▶ [WORK REQUIRED]:
Copy out, from the entries below, each line that holds the string "print".

++++ INPUT FOR THIS TASK

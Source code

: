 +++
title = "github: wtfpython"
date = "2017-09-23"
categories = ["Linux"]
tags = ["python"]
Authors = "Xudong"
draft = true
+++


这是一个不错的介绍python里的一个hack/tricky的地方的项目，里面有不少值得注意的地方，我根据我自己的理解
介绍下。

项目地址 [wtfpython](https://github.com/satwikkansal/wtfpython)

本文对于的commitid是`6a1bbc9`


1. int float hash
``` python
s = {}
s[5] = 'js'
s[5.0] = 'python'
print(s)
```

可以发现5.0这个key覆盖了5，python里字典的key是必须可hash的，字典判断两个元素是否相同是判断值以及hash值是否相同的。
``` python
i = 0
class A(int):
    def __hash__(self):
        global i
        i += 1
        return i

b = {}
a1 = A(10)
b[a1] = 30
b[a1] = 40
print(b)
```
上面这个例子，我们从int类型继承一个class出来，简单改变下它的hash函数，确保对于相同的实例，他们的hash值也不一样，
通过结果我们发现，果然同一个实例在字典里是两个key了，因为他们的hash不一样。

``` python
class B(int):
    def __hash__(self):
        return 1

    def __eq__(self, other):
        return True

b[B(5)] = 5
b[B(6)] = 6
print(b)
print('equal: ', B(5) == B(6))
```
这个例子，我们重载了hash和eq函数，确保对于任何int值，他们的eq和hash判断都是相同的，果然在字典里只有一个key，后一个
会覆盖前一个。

++++++++

▶ [THE ANSWER]:
print(s)
print(b)
print(b)
print('equal: ', B(5) == B(6))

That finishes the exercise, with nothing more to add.